Creating a Successful Application

  1. Make copies of the grant notice or Request for Proposal. Make at least one duplicate for yourself and a copy for each person working on the grant writing team. Make a copy of all forms. Store your originals.
  2. Review one copy of the RFP with a highlighter. Highlight key instructions, phrases, page limits, required attachments, etc.
  3. Delegate responsibility. Next to each highlighted area, designate the person responsible for ensuring that the section is completed or the instructions are followed. Note who will be responsible for the:
    • Budget
    • Narrative
    • Letters of Suppor or Commitment/Memorandum of Understanding, etc.
    • Attachments, forms, getting signatures, etc.
  4. Assign deadlines. Set deadlines well in advance of the application due date. (The majority of funding sources require a quick turnaround for preparing grant proposals ? do not be surprised if you have 2 to 3 weeks to prepare the proposal. The good news is that all potential applicants are working under the same timeline.) The completed application package must be routed for internal approval signatures prior to mailing to the funding source. If a proposal does not reach the funding organization by the deadline date, it will not be accepted.

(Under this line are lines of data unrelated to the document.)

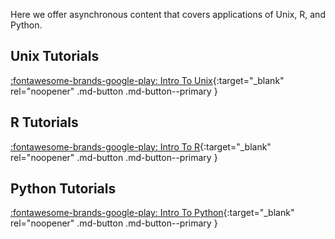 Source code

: Here we offer asynchronous content that covers applications of Unix, R, and Python.

## Unix Tutorials

[:fontawesome-brands-google-play: Intro To Unix](./intro-to-unix/intro-to-unix.md){:target="_blank" rel="noopener" .md-button .md-button--primary }

## R Tutorials

[:fontawesome-brands-google-play: Intro To R](./intro-to-r/r-ondemand.md){:target="_blank" rel="noopener" .md-button .md-button--primary }

## Python Tutorials

[:fontawesome-brands-google-play: Intro To Python](./intro-to-python/python-ondemand.md){:target="_blank" rel="noopener" .md-button .md-button--primary }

  5. Write the proposal in this order:
    • Letters of Support/Collaboration Agreements. These letters and agreements often help shape the narrative of your proposal so get them first.
    • Forms that require signatures. Obtain signatures early on.
    • Narrative. See the Writing the Proposal section for writing suggestions. If it's not possible for one person to write all of the narrative, allow time for a lead writer to piece together the sections to ensure consistency and eliminate repetition.
    • Budget. Make sure the budget includes all expenses of operating the program. See Developing a Budget for suggestions.
    • Program Summary or Abstract. This should be the last section you write, even though it usually appears at the front of the proposal. After you've written the rest of the proposal, it will be easier to summarize your program.
    • Table of Contents. Make sure every page is numbered neatly in the same place, as requested by the guidelines. Section headings or titles should be uniform from the RFP to the proposal text to the Table of Contents.
  6. Have team members review items. Ask them to use a red pen to indicate any changes, revisions, or questions. Incorporate changes and revisions on an ongoing basis as you receive them. If necessary, pull together team members to discuss items for which there is disagreement.
  7. Have a person outside of your department review the proposal. Try scoring the proposal using the funding source's evaluation or review criteria, if available.
  8. If called for, write a cover letter to accompany the proposal. In some instances, cover letters are not needed and are not appropriate.
  9. The NCTC Institutional Advancement Office will assist in the development of the proposal, obtaining the necessary signatures, coordinating with the business office and human resource office to confirm budget amounts, and will submit proposal to the appropriate funding source.